» **Problem to work on**:
Your task is to repeat the entries exactly from their first line through the line with "# Présentation des", and to stop there.

#####

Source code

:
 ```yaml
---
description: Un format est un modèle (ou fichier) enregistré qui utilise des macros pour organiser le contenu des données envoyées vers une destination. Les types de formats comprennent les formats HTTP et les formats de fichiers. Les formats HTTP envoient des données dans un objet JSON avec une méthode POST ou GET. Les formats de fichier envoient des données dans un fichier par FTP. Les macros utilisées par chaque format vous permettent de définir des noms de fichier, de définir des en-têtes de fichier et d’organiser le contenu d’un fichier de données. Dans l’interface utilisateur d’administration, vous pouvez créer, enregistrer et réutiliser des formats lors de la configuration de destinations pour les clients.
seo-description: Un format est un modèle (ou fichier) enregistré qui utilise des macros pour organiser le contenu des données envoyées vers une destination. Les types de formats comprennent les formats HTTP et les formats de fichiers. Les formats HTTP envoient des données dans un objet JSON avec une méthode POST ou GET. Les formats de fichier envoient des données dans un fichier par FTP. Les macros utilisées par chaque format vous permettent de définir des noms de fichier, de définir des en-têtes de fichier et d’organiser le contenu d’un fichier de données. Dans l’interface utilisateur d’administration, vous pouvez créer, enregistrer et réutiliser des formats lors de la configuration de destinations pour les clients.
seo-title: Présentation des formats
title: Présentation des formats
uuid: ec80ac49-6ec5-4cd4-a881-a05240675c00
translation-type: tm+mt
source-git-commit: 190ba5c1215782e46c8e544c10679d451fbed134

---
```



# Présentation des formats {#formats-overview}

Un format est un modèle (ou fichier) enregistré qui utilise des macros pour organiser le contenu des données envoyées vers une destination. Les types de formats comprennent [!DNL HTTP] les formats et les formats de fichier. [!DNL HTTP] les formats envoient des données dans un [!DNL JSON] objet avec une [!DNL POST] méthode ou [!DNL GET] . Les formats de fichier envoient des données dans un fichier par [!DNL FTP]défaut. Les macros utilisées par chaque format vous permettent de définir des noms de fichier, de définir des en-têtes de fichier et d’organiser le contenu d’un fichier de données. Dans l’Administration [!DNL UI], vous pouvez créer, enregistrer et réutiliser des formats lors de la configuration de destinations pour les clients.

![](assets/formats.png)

#####

» **Solution to this task**:
Source code

:
 ```yaml
---
description: Un format est un modèle (ou fichier) enregistré qui utilise des macros pour organiser le contenu des données envoyées vers une destination. Les types de formats comprennent les formats HTTP et les formats de fichiers. Les formats HTTP envoient des données dans un objet JSON avec une méthode POST ou GET. Les formats de fichier envoient des données dans un fichier par FTP. Les macros utilisées par chaque format vous permettent de définir des noms de fichier, de définir des en-têtes de fichier et d’organiser le contenu d’un fichier de données. Dans l’interface utilisateur d’administration, vous pouvez créer, enregistrer et réutiliser des formats lors de la configuration de destinations pour les clients.
seo-description: Un format est un modèle (ou fichier) enregistré qui utilise des macros pour organiser le contenu des données envoyées vers une destination. Les types de formats comprennent les formats HTTP et les formats de fichiers. Les formats HTTP envoient des données dans un objet JSON avec une méthode POST ou GET. Les formats de fichier envoient des données dans un fichier par FTP. Les macros utilisées par chaque format vous permettent de définir des noms de fichier, de définir des en-têtes de fichier et d’organiser le contenu d’un fichier de données. Dans l’interface utilisateur d’administration, vous pouvez créer, enregistrer et réutiliser des formats lors de la configuration de destinations pour les clients.
seo-title: Présentation des formats
title: Présentation des formats
uuid: ec80ac49-6ec5-4cd4-a881-a05240675c00
translation-type: tm+mt
source-git-commit: 190ba5c1215782e46c8e544c10679d451fbed134

---
```



# Présentation des formats {#formats-overview}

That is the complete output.